» **TASK DESCRIPTION**:
Scan the entries below and tally the lines that include "left". Return nothing but the tally.

[Plain-text document sources]
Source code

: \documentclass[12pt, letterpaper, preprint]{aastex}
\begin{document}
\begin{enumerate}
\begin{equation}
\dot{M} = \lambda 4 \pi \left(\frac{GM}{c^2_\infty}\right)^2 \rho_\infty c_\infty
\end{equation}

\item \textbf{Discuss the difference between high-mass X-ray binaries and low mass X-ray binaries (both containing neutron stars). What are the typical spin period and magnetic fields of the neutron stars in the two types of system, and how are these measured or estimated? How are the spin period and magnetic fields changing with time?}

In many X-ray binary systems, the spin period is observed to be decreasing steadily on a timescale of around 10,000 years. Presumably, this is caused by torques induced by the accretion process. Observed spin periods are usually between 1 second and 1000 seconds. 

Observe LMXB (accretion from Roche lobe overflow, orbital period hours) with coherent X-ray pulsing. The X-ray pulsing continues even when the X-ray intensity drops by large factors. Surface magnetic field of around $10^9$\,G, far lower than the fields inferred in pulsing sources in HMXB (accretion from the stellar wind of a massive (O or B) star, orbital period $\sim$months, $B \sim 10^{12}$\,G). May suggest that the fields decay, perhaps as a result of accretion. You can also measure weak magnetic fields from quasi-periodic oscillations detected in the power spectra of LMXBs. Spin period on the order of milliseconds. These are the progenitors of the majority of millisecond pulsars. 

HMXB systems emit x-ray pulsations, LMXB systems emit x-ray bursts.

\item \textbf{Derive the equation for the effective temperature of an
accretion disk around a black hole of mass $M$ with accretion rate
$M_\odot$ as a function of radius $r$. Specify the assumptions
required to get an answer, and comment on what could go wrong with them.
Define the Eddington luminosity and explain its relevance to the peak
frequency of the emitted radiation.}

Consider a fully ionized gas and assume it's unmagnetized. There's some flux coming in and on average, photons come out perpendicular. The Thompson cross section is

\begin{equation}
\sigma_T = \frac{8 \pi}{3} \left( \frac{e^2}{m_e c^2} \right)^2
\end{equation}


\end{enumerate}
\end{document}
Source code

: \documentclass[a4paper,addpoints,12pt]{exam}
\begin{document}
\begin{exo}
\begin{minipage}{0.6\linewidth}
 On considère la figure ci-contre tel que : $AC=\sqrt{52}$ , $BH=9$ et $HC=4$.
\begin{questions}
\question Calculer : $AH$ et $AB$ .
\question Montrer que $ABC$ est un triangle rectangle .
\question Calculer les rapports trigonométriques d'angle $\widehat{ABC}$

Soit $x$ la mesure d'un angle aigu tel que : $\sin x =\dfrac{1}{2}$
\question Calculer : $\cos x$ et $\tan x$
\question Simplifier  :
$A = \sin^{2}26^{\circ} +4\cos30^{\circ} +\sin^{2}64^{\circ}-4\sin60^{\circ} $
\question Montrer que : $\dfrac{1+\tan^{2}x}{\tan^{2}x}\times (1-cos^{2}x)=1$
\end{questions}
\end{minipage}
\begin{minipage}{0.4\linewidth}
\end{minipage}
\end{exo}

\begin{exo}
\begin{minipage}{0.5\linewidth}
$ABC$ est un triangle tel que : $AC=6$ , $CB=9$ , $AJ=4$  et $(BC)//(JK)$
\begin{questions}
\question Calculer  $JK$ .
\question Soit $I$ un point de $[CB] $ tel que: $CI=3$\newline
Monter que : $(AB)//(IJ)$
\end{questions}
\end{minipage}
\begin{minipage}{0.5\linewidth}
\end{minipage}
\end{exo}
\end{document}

» **PROBLEM SOLUTION**:
2